__Stored data__:
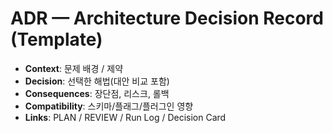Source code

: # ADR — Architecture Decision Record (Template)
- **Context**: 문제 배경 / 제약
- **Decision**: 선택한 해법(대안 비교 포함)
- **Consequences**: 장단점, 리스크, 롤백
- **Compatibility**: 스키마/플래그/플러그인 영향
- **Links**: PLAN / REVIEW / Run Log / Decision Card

__Task prompt__: Return only the lines running from the line with "- **Decision**: 선택한 해법(대안 비교 포함)" to the last line of the records, both included, exactly as written.

__Task solution__:
- **Decision**: 선택한 해법(대안 비교 포함)
- **Consequences**: 장단점, 리스크, 롤백
- **Compatibility**: 스키마/플래그/플러그인 영향
- **Links**: PLAN / REVIEW / Run Log / Decision Card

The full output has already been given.